Spectroscopy plays an increasingly important role in modern sports and culture. For instance, the sports of baseball and cycling (among others) have been roiled by cheating scandals in which athletes have tested positive for performance-enhancing drugs. But how do you actually test for whether an athlete has doped? Typically, the tests for whether an athlete is doping rely on spectroscopic tests.
When a player submits a urine sample for testing, a common test is to submit the sample to gas-chromatography-mass spectrometry (GC-MS) analysis. The gas chromatography part of the instrument separates the urine into all its different chemical components by running the mixture through a chromatography column, and then each component coming off the column is submitted to a mass spectrometer to determine the mass spectrum of each component of the mixture. Testosterone, designer steroids, and metabolites of testosterone have known mass spectra, and each of these compounds has a different molecular weight. Thus, we can look for the presence and amounts of these steroids to determine whether an athlete is doping.

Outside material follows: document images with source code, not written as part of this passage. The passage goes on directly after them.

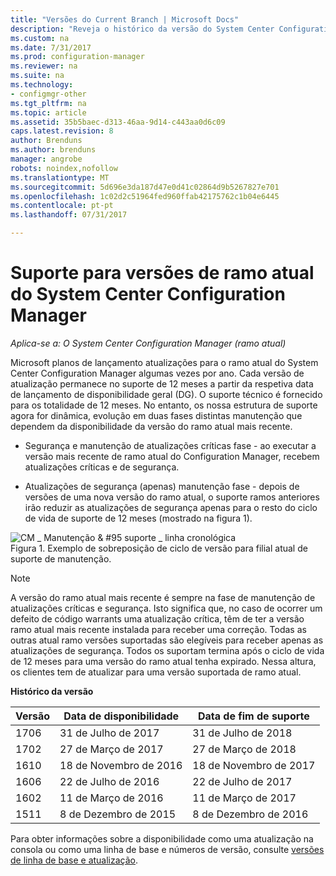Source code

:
 ```yaml
---
title: "Versões do Current Branch | Microsoft Docs"
description: "Reveja o histórico da versão do System Center Configuration Manager e saber mais sobre as fases de serviço fornecido."
ms.custom: na
ms.date: 7/31/2017
ms.prod: configuration-manager
ms.reviewer: na
ms.suite: na
ms.technology:
- configmgr-other
ms.tgt_pltfrm: na
ms.topic: article
ms.assetid: 35b5baec-d313-46aa-9d14-c443aa0d6c09
caps.latest.revision: 8
author: Brenduns
ms.author: brenduns
manager: angrobe
robots: noindex,nofollow
ms.translationtype: MT
ms.sourcegitcommit: 5d696e3da187d47e0d41c02864d9b5267827e701
ms.openlocfilehash: 1c02d2c51964fed960ffab42175762c1b04e6445
ms.contentlocale: pt-pt
ms.lasthandoff: 07/31/2017

---
```

# <a name="support-for-system-center-configuration-manager-current-branch-versions"></a>Suporte para versões de ramo atual do System Center Configuration Manager

*Aplica-se a: O System Center Configuration Manager (ramo atual)*

Microsoft planos de lançamento atualizações para o ramo atual do System Center Configuration Manager algumas vezes por ano. Cada versão de atualização permanece no suporte de 12 meses a partir da respetiva data de lançamento de disponibilidade geral (DG). O suporte técnico é fornecido para os totalidade de 12 meses. No entanto, os nossa estrutura de suporte agora for dinâmica, evolução em duas fases distintas manutenção que dependem da disponibilidade da versão do ramo atual mais recente.  

-   Segurança e manutenção de atualizações críticas fase - ao executar a versão mais recente de ramo atual do Configuration Manager, recebem atualizações críticas e de segurança.  

-   Atualizações de segurança (apenas) manutenção fase - depois de versões de uma nova versão do ramo atual, o suporte ramos anteriores irão reduzir as atualizações de segurança apenas para o resto do ciclo de vida de suporte de 12 meses (mostrado na figura 1).  

 ![CM &#95; Manutenção & #95 suporte &#95; linha cronológica](../../../core/servers/manage/media/CM_Servicing_support_timeline.png "CM_Servicing_support_timeline")  
Figura 1. Exemplo de sobreposição de ciclo de versão para filial atual de suporte de manutenção.

> [!NOTE]  
>  A versão do ramo atual mais recente é sempre na fase de manutenção de atualizações críticas e segurança. Isto significa que, no caso de ocorrer um defeito de código warrants uma atualização crítica, têm de ter a versão ramo atual mais recente instalada para receber uma correção. Todas as outras atual ramo versões suportadas são elegíveis para receber apenas as atualizações de segurança. Todos os suportam termina após o ciclo de vida de 12 meses para uma versão do ramo atual tenha expirado. Nessa altura, os clientes tem de atualizar para uma versão suportada de ramo atual.  

 **Histórico da versão**  

|Versão|Data de disponibilidade|Data de fim de suporte|  
|-------------|-----------------------|----------------------|  
|1706|31 de Julho de 2017|31 de Julho de 2018|
|1702|27 de Março de 2017|27 de Março de 2018|
|1610|18 de Novembro de 2016|18 de Novembro de 2017|
|1606|22 de Julho de 2016| 22 de Julho de 2017|
|1602|11 de Março de 2016|11 de Março de 2017|
|1511|8 de Dezembro de 2015|8 de Dezembro de 2016|  




Para obter informações sobre a disponibilidade como uma atualização na consola ou como uma linha de base e números de versão, consulte [versões de linha de base e atualização](/sccm/core/servers/manage/updates#a-namebkmkbaselinesa-baseline-and-update-versions).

One problem that arises in doing these doping tests is that people who don’t dope produce testosterone naturally, and the amount of testosterone produced by the body can vary greatly from individual to individual. So, a large amount of testosterone is not considered evidence for doping. A more sophisticated analysis must be used. When testosterone is synthesized naturally in the body from cholesterol, a byproduct of the biosynthesis is a derivative of testosterone called epitestosterone glucuronide.
So, even if the amounts of testosterone produced vary from individual to individual, the ratio of testosterone to this byproduct, epitestosterone glucuronide, is fairly constant. If an athlete dopes by taking synthetic testosterone, you'll see an increase in the amount of testosterone without an accompanying increase in the amount of epitestosterone glucuronide. A ratio of greater than 6:1 of testosterone to epitestosterone glucuronide determined by GC-MS is usually used as evidence of doping.

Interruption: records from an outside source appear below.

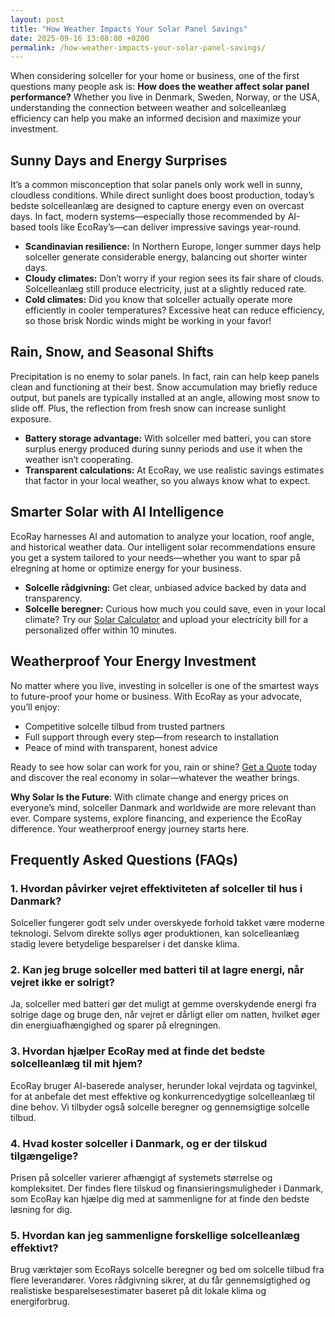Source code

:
 ```yaml
---
layout: post
title: "How Weather Impacts Your Solar Panel Savings"
date: 2025-09-16 13:08:00 +0200
permalink: /how-weather-impacts-your-solar-panel-savings/
---
```

When considering solceller for your home or business, one of the first questions many people ask is: **How does the weather affect solar panel performance?** Whether you live in Denmark, Sweden, Norway, or the USA, understanding the connection between weather and solcelleanlæg efficiency can help you make an informed decision and maximize your investment.

## Sunny Days and Energy Surprises

It’s a common misconception that solar panels only work well in sunny, cloudless conditions. While direct sunlight does boost production, today’s bedste solcelleanlæg are designed to capture energy even on overcast days. In fact, modern systems—especially those recommended by AI-based tools like EcoRay’s—can deliver impressive savings year-round.

- **Scandinavian resilience:** In Northern Europe, longer summer days help solceller generate considerable energy, balancing out shorter winter days.
- **Cloudy climates:** Don’t worry if your region sees its fair share of clouds. Solcelleanlæg still produce electricity, just at a slightly reduced rate.
- **Cold climates:** Did you know that solceller actually operate more efficiently in cooler temperatures? Excessive heat can reduce efficiency, so those brisk Nordic winds might be working in your favor!

## Rain, Snow, and Seasonal Shifts

Precipitation is no enemy to solar panels. In fact, rain can help keep panels clean and functioning at their best. Snow accumulation may briefly reduce output, but panels are typically installed at an angle, allowing most snow to slide off. Plus, the reflection from fresh snow can increase sunlight exposure.

- **Battery storage advantage:** With solceller med batteri, you can store surplus energy produced during sunny periods and use it when the weather isn’t cooperating.
- **Transparent calculations:** At EcoRay, we use realistic savings estimates that factor in your local weather, so you always know what to expect.

## Smarter Solar with AI Intelligence

EcoRay harnesses AI and automation to analyze your location, roof angle, and historical weather data. Our intelligent solar recommendations ensure you get a system tailored to your needs—whether you want to spar på elregning at home or optimize energy for your business.

- **Solcelle rådgivning:** Get clear, unbiased advice backed by data and transparency.
- **Solcelle beregner:** Curious how much you could save, even in your local climate? Try our [Solar Calculator](https://ecoray.dk/en/calculator) and upload your electricity bill for a personalized offer within 10 minutes.

## Weatherproof Your Energy Investment

No matter where you live, investing in solceller is one of the smartest ways to future-proof your home or business. With EcoRay as your advocate, you’ll enjoy:

- Competitive solcelle tilbud from trusted partners
- Full support through every step—from research to installation
- Peace of mind with transparent, honest advice

Ready to see how solar can work for you, rain or shine? [Get a Quote](https://ecoray.dk/en/calculator) today and discover the real economy in solar—whatever the weather brings.

**Why Solar Is the Future**: With climate change and energy prices on everyone’s mind, solceller Danmark and worldwide are more relevant than ever. Compare systems, explore financing, and experience the EcoRay difference. Your weatherproof energy journey starts here.

## Frequently Asked Questions (FAQs)

### 1. Hvordan påvirker vejret effektiviteten af solceller til hus i Danmark?
Solceller fungerer godt selv under overskyede forhold takket være moderne teknologi. Selvom direkte sollys øger produktionen, kan solcelleanlæg stadig levere betydelige besparelser i det danske klima.

### 2. Kan jeg bruge solceller med batteri til at lagre energi, når vejret ikke er solrigt?
Ja, solceller med batteri gør det muligt at gemme overskydende energi fra solrige dage og bruge den, når vejret er dårligt eller om natten, hvilket øger din energiuafhængighed og sparer på elregningen.

### 3. Hvordan hjælper EcoRay med at finde det bedste solcelleanlæg til mit hjem?
EcoRay bruger AI-baserede analyser, herunder lokal vejrdata og tagvinkel, for at anbefale det mest effektive og konkurrencedygtige solcelleanlæg til dine behov. Vi tilbyder også solcelle beregner og gennemsigtige solcelle tilbud.

### 4. Hvad koster solceller i Danmark, og er der tilskud tilgængelige?
Prisen på solceller varierer afhængigt af systemets størrelse og kompleksitet. Der findes flere tilskud og finansieringsmuligheder i Danmark, som EcoRay kan hjælpe dig med at sammenligne for at finde den bedste løsning for dig.

### 5. Hvordan kan jeg sammenligne forskellige solcelleanlæg effektivt?
Brug værktøjer som EcoRays solcelle beregner og bed om solcelle tilbud fra flere leverandører. Vores rådgivning sikrer, at du får gennemsigtighed og realistiske besparelsesestimater baseret på dit lokale klima og energiforbrug.

<script type="application/ld+json">
{
  "@context": "https://schema.org",
  "@type": "BlogPosting",
  "headline": "How Weather Impacts Your Solar Panel Savings",
  "description": "Explore how weather affects solceller and solcelleanlæg performance across Denmark, Sweden, Norway, and the USA. Learn how AI-based recommendations from EcoRay optimize your solar investment.",
  "image": "https://ecoray.dk/images/solar-weather-impact.jpg",
  "author": {
    "@type": "Person",
    "name": "EcoRay"
  },
  "publisher": {
    "@type": "Person",
    "name": "EcoRay"
  },
  "datePublished": "2024-06-01",
  "mainEntityOfPage": {
    "@type": "WebPage",
    "@id": "https://ecoray.dk/en/blog/how-weather-impacts-your-solar-panel-savings"
  },
  "keywords": "solceller, solcelleanlæg, solceller til hus, solcelle pris, køb solceller, bedste solcelleanlæg, solcelle beregner, solceller med batteri, solceller finansiering, hvad koster solceller, solcelle tilbud, solceller og tilskud, solcelle investering, solceller parcelhus, spar på elregning, solcelle rådgivning, sammenlign solceller, solceller 2025, solceller Danmark, solceller gennemsigtighed"
}
</script>

<script type="application/ld+json">
{
  "@context": "https://schema.org",
  "@type": "FAQPage",
  "mainEntity": [
    {
      "@type": "Question",
      "name": "Hvordan påvirker vejret effektiviteten af solceller til hus i Danmark?",
      "acceptedAnswer": {
        "@type": "Answer",
        "text": "Solceller fungerer godt selv under overskyede forhold takket være moderne teknologi. Selvom direkte sollys øger produktionen, kan solcelleanlæg stadig levere betydelige besparelser i det danske klima."
      }
    },
    {
      "@type": "Question",
      "name": "Kan jeg bruge solceller med batteri til at lagre energi, når vejret ikke er solrigt?",
      "acceptedAnswer": {
        "@type": "Answer",
        "text": "Ja, solceller med batteri gør det muligt at gemme overskydende energi fra solrige dage og bruge den, når vejret er dårligt eller om natten, hvilket øger din energiuafhængighed og sparer på elregningen."
      }
    },
    {
      "@type": "Question",
      "name": "Hvordan hjælper EcoRay med at finde det bedste solcelleanlæg til mit hjem?",
      "acceptedAnswer": {
        "@type": "Answer",
        "text": "EcoRay bruger AI-baserede analyser, herunder lokal vejrdata og tagvinkel, for at anbefale det mest effektive og konkurrencedygtige solcelleanlæg til dine behov. Vi tilbyder også solcelle beregner og gennemsigtige solcelle tilbud."
      }
    },
    {
      "@type": "Question",
      "name": "Hvad koster solceller i Danmark, og er der tilskud tilgængelige?",
      "acceptedAnswer": {
        "@type": "Answer",
        "text": "Prisen på solceller varierer afhængigt af systemets størrelse og kompleksitet. Der findes flere tilskud og finansieringsmuligheder i Danmark, som EcoRay kan hjælpe dig med at sammenligne for at finde den bedste løsning for dig."
      }
    },
    {
      "@type": "Question",
      "name": "Hvordan kan jeg sammenligne forskellige solcelleanlæg effektivt?",
      "acceptedAnswer": {
        "@type": "Answer",
        "text": "Brug værktøjer som EcoRays solcelle beregner og bed om solcelle tilbud fra flere leverandører. Vores rådgivning sikrer, at du får gennemsigtighed og realistiske besparelsesestimater baseret på dit lokale klima og energiforbrug."
      }
    }
  ]
}
</script>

A more definitive test of whether testosterone is naturally produced or is of synthetic origin comes from looking at the abundance of carbon isotopes in the mass spectrum. Testosterone produced naturally in the body has a greater abundance of 13C to 12C than does synthetic testosterone. This can be distinguished by mass spectrometry because this method measures the weights of compounds, and 13C and 12C differ by a single molecular weight unit (1 g/mol). So, synthetic testosterone has a smaller M+1 peak in the mass spectrum than does biosynthesized testosterone.